**PROBLEM STATEMENT:**
Within the data below, copy each line where the string "textbf" is found.

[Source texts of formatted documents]
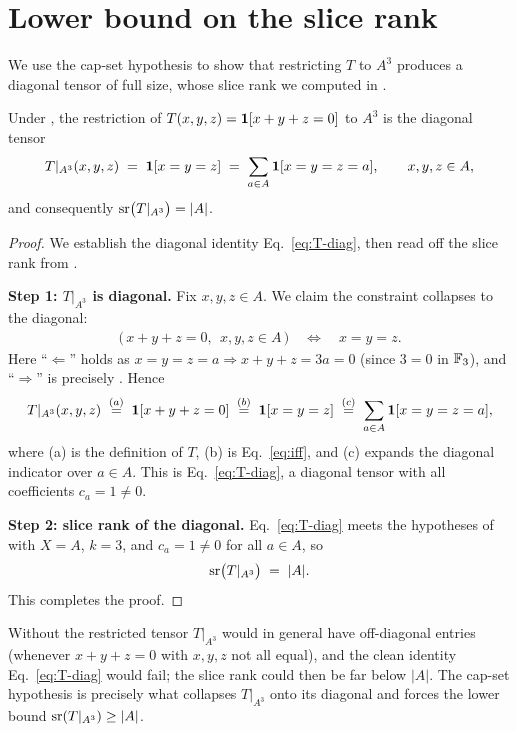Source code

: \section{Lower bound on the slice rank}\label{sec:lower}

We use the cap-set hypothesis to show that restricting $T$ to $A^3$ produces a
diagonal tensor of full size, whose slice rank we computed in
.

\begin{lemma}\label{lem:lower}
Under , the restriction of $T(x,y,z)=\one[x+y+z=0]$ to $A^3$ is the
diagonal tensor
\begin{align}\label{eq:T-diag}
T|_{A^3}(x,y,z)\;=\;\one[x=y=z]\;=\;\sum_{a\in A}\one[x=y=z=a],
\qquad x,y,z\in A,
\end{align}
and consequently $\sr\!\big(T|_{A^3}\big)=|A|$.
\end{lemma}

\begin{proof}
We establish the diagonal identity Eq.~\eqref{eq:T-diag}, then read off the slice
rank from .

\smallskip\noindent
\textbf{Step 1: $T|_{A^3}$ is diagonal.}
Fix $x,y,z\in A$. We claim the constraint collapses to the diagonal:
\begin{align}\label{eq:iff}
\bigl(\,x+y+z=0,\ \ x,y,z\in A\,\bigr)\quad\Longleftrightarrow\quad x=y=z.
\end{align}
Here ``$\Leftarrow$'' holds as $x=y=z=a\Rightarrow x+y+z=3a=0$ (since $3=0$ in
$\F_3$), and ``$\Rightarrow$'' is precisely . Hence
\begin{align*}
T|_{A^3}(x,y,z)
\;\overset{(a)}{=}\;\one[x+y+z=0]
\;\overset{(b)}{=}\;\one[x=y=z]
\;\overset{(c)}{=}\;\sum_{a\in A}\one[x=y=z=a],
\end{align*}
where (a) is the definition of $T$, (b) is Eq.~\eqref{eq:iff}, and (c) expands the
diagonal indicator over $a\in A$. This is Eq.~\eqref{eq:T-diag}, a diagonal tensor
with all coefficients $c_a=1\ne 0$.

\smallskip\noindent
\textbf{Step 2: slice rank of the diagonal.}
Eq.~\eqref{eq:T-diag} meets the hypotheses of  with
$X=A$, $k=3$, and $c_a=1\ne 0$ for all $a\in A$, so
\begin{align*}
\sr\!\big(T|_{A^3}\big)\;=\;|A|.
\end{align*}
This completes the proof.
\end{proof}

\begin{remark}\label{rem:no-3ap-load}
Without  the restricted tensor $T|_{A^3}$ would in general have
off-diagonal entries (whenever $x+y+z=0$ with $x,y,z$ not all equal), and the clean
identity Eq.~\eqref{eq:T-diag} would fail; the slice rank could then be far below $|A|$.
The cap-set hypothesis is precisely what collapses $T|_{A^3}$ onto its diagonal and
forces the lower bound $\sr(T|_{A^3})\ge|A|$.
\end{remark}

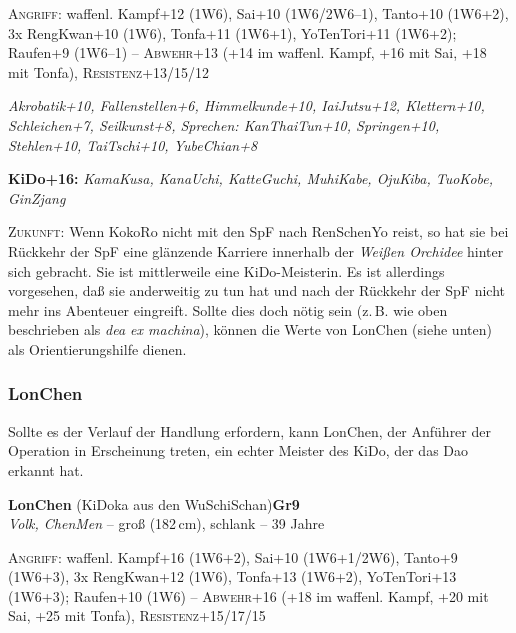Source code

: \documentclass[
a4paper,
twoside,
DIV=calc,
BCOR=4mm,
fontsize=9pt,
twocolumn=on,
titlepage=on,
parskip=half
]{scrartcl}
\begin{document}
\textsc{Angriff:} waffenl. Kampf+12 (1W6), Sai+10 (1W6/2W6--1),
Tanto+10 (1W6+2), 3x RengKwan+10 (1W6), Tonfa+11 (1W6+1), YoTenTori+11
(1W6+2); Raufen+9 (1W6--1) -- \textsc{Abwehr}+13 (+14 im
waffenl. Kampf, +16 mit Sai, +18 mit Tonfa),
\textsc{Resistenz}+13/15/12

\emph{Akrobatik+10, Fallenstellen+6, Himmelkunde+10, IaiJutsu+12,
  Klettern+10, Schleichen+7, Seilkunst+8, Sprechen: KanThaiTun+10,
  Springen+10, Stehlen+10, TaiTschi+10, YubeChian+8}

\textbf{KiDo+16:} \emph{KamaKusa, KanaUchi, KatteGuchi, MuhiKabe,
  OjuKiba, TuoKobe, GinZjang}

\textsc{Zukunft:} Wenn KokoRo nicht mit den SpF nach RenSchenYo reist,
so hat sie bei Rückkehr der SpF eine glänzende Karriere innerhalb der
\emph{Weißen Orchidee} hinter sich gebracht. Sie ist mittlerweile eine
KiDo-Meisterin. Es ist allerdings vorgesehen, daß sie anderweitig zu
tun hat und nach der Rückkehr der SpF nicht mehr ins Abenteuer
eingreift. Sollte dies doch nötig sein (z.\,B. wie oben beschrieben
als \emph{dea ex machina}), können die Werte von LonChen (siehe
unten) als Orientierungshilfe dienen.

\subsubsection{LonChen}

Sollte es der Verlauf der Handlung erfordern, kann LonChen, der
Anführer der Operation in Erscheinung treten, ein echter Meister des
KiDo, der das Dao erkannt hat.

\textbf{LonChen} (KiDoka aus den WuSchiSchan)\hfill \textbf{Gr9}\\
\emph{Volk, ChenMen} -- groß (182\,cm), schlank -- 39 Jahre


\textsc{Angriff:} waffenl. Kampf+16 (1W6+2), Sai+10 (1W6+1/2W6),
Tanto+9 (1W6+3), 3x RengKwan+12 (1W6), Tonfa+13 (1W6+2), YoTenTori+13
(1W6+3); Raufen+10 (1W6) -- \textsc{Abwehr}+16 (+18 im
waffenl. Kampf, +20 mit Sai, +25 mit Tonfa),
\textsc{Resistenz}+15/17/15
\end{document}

...

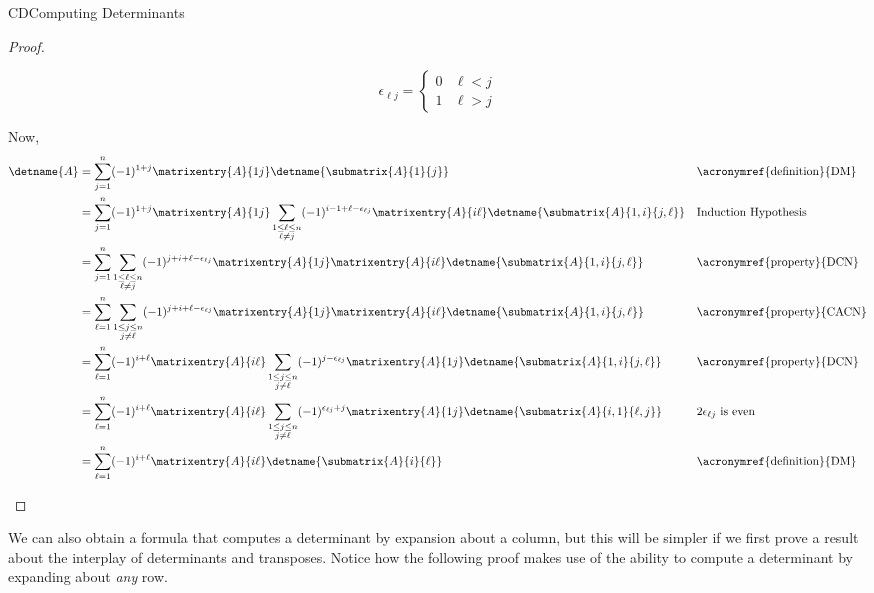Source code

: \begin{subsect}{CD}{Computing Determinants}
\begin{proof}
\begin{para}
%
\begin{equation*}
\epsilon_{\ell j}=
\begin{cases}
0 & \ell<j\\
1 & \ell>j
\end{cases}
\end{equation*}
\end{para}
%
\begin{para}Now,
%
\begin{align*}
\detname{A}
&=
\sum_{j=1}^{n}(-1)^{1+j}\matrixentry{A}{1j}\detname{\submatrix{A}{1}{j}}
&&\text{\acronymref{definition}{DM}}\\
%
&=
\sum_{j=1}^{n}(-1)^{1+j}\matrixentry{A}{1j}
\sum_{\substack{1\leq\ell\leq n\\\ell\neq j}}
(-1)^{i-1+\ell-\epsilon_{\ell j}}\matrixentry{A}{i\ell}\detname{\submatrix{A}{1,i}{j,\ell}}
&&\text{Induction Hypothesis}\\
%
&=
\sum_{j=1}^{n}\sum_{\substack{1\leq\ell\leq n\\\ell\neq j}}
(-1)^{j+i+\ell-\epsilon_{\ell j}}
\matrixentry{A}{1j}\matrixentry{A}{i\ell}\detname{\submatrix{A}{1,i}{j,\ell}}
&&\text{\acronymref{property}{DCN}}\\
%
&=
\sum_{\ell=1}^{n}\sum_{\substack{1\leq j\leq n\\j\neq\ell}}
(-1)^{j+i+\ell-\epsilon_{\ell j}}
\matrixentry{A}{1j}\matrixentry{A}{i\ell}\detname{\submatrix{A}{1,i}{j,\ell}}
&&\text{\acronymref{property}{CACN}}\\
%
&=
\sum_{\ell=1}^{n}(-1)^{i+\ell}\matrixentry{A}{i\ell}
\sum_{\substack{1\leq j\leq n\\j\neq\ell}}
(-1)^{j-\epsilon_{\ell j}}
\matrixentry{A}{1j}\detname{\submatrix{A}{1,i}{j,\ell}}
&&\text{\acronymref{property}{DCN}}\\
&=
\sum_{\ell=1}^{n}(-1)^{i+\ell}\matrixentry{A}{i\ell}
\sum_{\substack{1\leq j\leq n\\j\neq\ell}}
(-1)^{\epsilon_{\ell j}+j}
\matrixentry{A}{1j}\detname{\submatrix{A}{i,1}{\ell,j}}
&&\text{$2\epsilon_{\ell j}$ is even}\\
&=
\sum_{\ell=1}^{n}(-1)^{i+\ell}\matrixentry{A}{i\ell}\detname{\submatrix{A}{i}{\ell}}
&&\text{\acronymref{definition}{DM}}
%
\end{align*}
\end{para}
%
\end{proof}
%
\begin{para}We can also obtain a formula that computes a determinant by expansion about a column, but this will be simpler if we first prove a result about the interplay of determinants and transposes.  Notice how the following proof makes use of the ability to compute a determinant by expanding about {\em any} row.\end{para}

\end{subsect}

**ANSWER BOX:**
\textbf{Step 1: $T|_{A^3}$ is diagonal.}
\textbf{Step 2: slice rank of the diagonal.}
\textbf{KiDo+16:} \emph{KamaKusa, KanaUchi, KatteGuchi, MuhiKabe,
\textbf{LonChen} (KiDoka aus den WuSchiSchan)\hfill \textbf{Gr9}\\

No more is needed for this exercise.